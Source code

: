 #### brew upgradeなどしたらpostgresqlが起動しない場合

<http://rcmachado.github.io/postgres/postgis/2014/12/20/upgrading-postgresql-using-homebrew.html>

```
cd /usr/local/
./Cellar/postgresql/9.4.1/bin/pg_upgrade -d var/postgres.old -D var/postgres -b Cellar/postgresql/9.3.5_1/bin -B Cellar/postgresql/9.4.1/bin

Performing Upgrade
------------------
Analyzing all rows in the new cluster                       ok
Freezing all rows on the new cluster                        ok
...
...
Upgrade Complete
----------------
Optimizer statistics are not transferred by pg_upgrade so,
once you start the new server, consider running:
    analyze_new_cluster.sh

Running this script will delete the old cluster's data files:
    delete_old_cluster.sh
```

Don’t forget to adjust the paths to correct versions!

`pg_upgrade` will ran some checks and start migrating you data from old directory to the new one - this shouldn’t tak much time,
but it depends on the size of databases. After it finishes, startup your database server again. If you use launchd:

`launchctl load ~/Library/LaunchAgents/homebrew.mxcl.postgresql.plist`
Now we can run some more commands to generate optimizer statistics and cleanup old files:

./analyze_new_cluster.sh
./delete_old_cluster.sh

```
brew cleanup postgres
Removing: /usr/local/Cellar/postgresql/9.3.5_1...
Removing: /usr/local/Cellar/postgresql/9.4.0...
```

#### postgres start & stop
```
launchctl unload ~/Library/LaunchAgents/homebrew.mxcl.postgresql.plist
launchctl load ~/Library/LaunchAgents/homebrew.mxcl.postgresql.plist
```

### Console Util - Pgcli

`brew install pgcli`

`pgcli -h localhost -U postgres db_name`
::::::::::
■ ASSIGNMENT ■
The entries above must be returned in full, exactly as shown.

■ ANSWER FOR THIS EXERCISE ■
Source code

: #### brew upgradeなどしたらpostgresqlが起動しない場合

<http://rcmachado.github.io/postgres/postgis/2014/12/20/upgrading-postgresql-using-homebrew.html>

```
cd /usr/local/
./Cellar/postgresql/9.4.1/bin/pg_upgrade -d var/postgres.old -D var/postgres -b Cellar/postgresql/9.3.5_1/bin -B Cellar/postgresql/9.4.1/bin

Performing Upgrade
------------------
Analyzing all rows in the new cluster                       ok
Freezing all rows on the new cluster                        ok
...
...
Upgrade Complete
----------------
Optimizer statistics are not transferred by pg_upgrade so,
once you start the new server, consider running:
    analyze_new_cluster.sh

Running this script will delete the old cluster's data files:
    delete_old_cluster.sh
```

Don’t forget to adjust the paths to correct versions!

`pg_upgrade` will ran some checks and start migrating you data from old directory to the new one - this shouldn’t tak much time,
but it depends on the size of databases. After it finishes, startup your database server again. If you use launchd:

`launchctl load ~/Library/LaunchAgents/homebrew.mxcl.postgresql.plist`
Now we can run some more commands to generate optimizer statistics and cleanup old files:

./analyze_new_cluster.sh
./delete_old_cluster.sh

```
brew cleanup postgres
Removing: /usr/local/Cellar/postgresql/9.3.5_1...
Removing: /usr/local/Cellar/postgresql/9.4.0...
```

#### postgres start & stop
```
launchctl unload ~/Library/LaunchAgents/homebrew.mxcl.postgresql.plist
launchctl load ~/Library/LaunchAgents/homebrew.mxcl.postgresql.plist
```

### Console Util - Pgcli

`brew install pgcli`

`pgcli -h localhost -U postgres db_name`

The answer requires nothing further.